■ Task ■
How many lines in the entries below contain "Zarith"? Answer with the number only.

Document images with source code

****

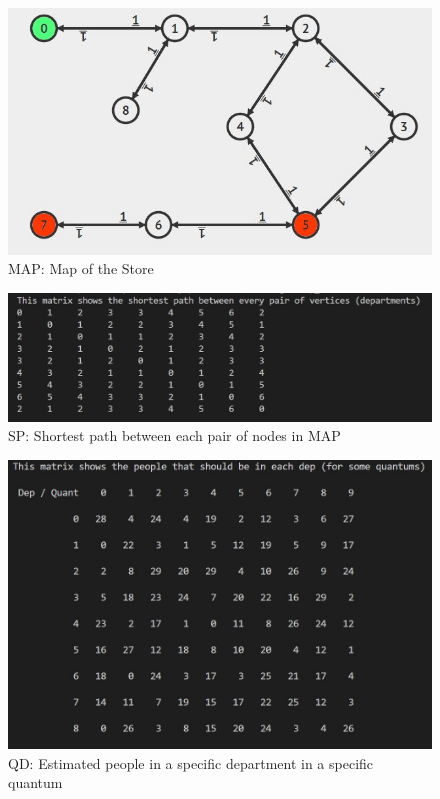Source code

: \documentclass[a4paper, 12pt, oneside, table]{article}
\begin{document}
\begin{figure}[H]
\centering
	\centering
  	\includegraphics[height=0.4\textheight, scale=0.2, keepaspectratio]{img/alg_map_man/store_graph.JPG}
	\caption{MAP: Map of the Store}
 	\label{storeGraph}
\end{figure}
\begin{figure}[H]
\centering
	\centering
  	\includegraphics[height=0.2\textheight, scale=0.1, keepaspectratio]{img/alg_map_man/warshall_matr.JPG}
	\caption{SP: Shortest path between each pair of nodes in MAP}
 	\label{warshall}
\end{figure}
\begin{figure}[H]
\centering
	\centering
  	\includegraphics[height=0.4\textheight, scale=0.2, keepaspectratio]{img/alg_map_man/dep_quant_mat.JPG}
	\caption{QD: Estimated people in a specific department in a specific quantum}
 	\label{qd}
\end{figure}
\end{document}
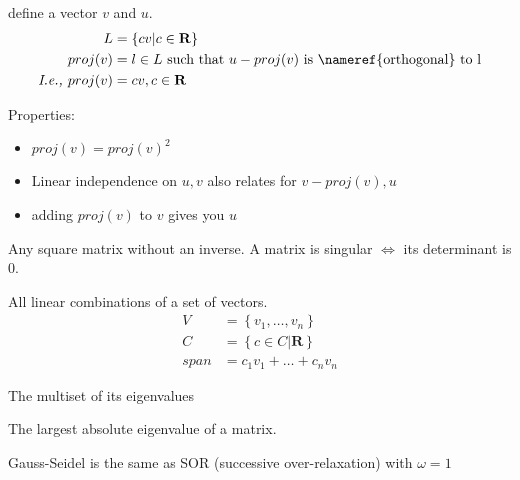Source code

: \begin{definition}[Projection]
    define a vector $v$ and $u$.
    \begin{align*}
        L &= \left\{cv | c \in \mathbf{R} \right\}  \\
        proj(v) &= l \in L \text{\ such that\ } u - proj(v) 
        \text{\ is~\nameref{orthogonal} to l}  \\
        \textit{I.e., } proj(v) &= cv, c \in \mathbf{R}
    \end{align*}

    Properties:
    \begin{itemize}
        \item $proj(v) = proj(v)^{2}$
        \item Linear independence on $u, v$ also relates for $v - proj(v), u$
        \item adding $proj(v)$ to $v$ gives you $u$
    \end{itemize}

\end{definition}

\begin{definition}
    Any square matrix without an inverse.
    A matrix is singular $\iff$ its determinant is 0.

\end{definition}

\begin{definition}\label{vectorspan}
    All linear combinations of a set of vectors.
    \begin{align*}
        V &= \left\{v_{1}, \dots, v_n\right\} \\
        C &= \left\{c \in C | \mathbf{R}\right\} \\
        span &= c_{1}v_{1} + \dots + c_{n}v_{n}
    \end{align*}
\end{definition}

\begin{definition}
    The multiset of its eigenvalues
\end{definition}

\begin{definition}
    The largest absolute eigenvalue of a matrix.
\end{definition}

\begin{definition}
    Gauss-Seidel is the same as SOR (successive over-relaxation) with $\omega=1$
\end{definition}

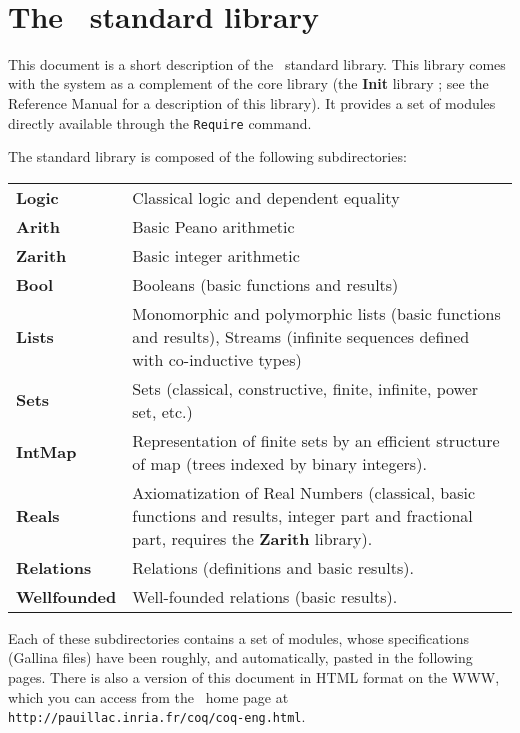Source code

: \documentclass[11pt]{article}
\begin{document}
 
%
{\ }

\tableofcontents

\newpage
\section*{The \Coq\ standard library}

This document is a short description of the \Coq\ standard library.
This library comes with the system as a complement of the core library
(the {\bf Init} library ; see the Reference Manual for a description
of this library). It provides a set of modules directly available
through the \verb!Require! command.

The standard library is composed of the following subdirectories:

\medskip
\begin{tabular}{lp{12cm}}
  {\bf Logic}   & Classical logic and dependent equality \\
  {\bf Arith}   & Basic Peano arithmetic \\
  {\bf Zarith}  & Basic integer arithmetic \\
  {\bf Bool}    &  Booleans (basic functions and results) \\
  {\bf Lists}   & Monomorphic and polymorphic lists (basic functions and
            results), Streams (infinite sequences defined with co-inductive
            types) \\
  {\bf Sets}    & Sets (classical, constructive, finite, infinite, power set,
            etc.) \\
  {\bf IntMap}    & Representation of finite sets by an efficient
  structure of map (trees indexed by binary integers).\\
 {\bf Reals}   & Axiomatization of Real Numbers (classical, basic functions 
                 and results, integer part and fractional part,
                 requires the \textbf{Zarith} library).\\
 {\bf Relations} & Relations (definitions and basic results). \\
 {\bf Wellfounded} & Well-founded relations (basic results). \\

\end{tabular}
\medskip

Each of these subdirectories contains a set of modules, whose
specifications ({\sf Gallina} files) have
been roughly, and automatically, pasted in the following pages. There
is also a version of this document in HTML format on the WWW, which
you can access from the \Coq\ home page at
\texttt{http://pauillac.inria.fr/coq/coq-eng.html}.


\end{document}
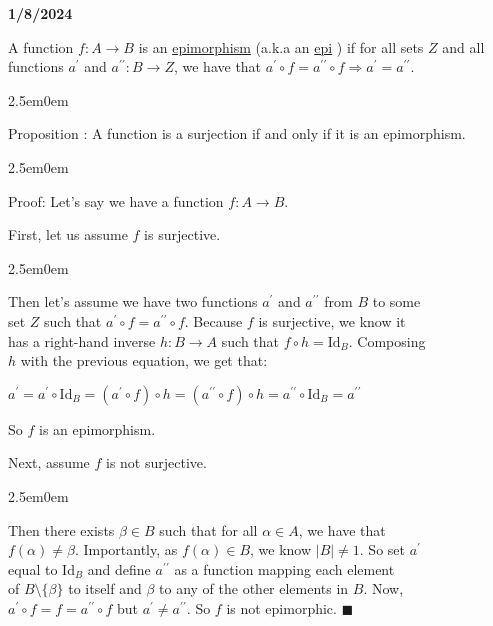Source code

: \documentclass{book}
\newcommand{\hOne}{%
   \color{Black}%
   \fontsize{14}{16}\selectfont%
}
\newcommand{\hTwo}{%
   \color{MidnightBlue}%
   \fontsize{13}{15}\selectfont%
}
\newcommand{\hThree}{%
   \color{PineGreen!85!Orange}
   \fontsize{13}{15}\selectfont%
}
\newenvironment{myIndent}{%
   \begin{adjustwidth}{2.5em}{0em}%
}{%
   \end{adjustwidth}%
}
\newcommand{\udefine}[1]{{%
   \setulcolor{Red}%
   \setul{0.14em}{0.07em}%
   \ul{#1}%
}}
\newcommand*{\markDate}[1]{%
   {\huge \color{Black} \textbf{#1} \newline}%
}
\newcommand{\pprime}{{\prime\prime}}
\newcommand{\myId}{\mathrm{Id}}
\newcounter{PropNumber}
\newcommand{\propCount}{%
   \stepcounter{PropNumber}%
   \thePropNumber%
}
\newcommand{\retTwo}{\hfill\bigbreak}
\begin{document}
   \markDate{1/8/2024}

   \hOne
   A function $f: A \rightarrow B$ is an \udefine{epimorphism} 
   (a.k.a an \udefine{epi}) if for all sets $Z$ and all\\ functions $a^{\prime}$
   and $a^{\pprime}: B \rightarrow Z$, we have that 
   $a^{\prime} \circ f = a^{\pprime} \circ f \Rightarrow 
   a^{\prime} = a^{\pprime}$.

   
   \begin{myIndent}
      \hTwo
      Proposition \propCount: A function is a surjection if and
      only if it is an epimorphism.
      
      \hThree
      \begin{myIndent}
         Proof: Let's say we have a function $f: A \rightarrow B$.
         \hfill \bigbreak

         First, let us assume $f$ is surjective.
         \begin{myIndent}
               Then let's assume we have two functions $a^\prime$ and $a^\pprime$ from $B$ to some\\ set $Z$ such that $a^\prime \circ f = a^\pprime \circ f$. Because $f$ is surjective, we know it\\ has a right-hand inverse $h: B \rightarrow A$ such that $f \circ h = \myId_B$. Composing\\ $h$ with the previous equation, we get that:

               {\center $a^{\prime} = a^{\prime} \circ \myId_B = (a^\prime \circ f) \circ h = (a^\pprime \circ f) \circ h = a^\pprime \circ \myId_B = a^\pprime$\retTwo\par}

               So $f$ is an epimorphism.\retTwo
         \end{myIndent}

         Next, assume $f$ is not surjective.
         \begin{myIndent}
            Then there exists $\beta \in B$ such that for all $\alpha \in A$, we have that\\ $f(\alpha) \neq \beta$. Importantly, as $f(\alpha) \in B$, we know $|B| \neq 1$. So set $a^\prime$\\ equal to $\myId_B$ and define $a^\pprime$ as a function mapping each element\\ of $B \setminus \{\beta \}$ to itself and $\beta$ to any of the other elements in $B$. Now,\\
            $a^\prime \circ f = f = a^\pprime \circ f$ but $a^\prime \neq a^\pprime$. So $f$ is not epimorphic. $\blacksquare$\retTwo
         \end{myIndent}
      \end{myIndent}
   \end{myIndent}
\end{document}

****

■ Exercise result ■
2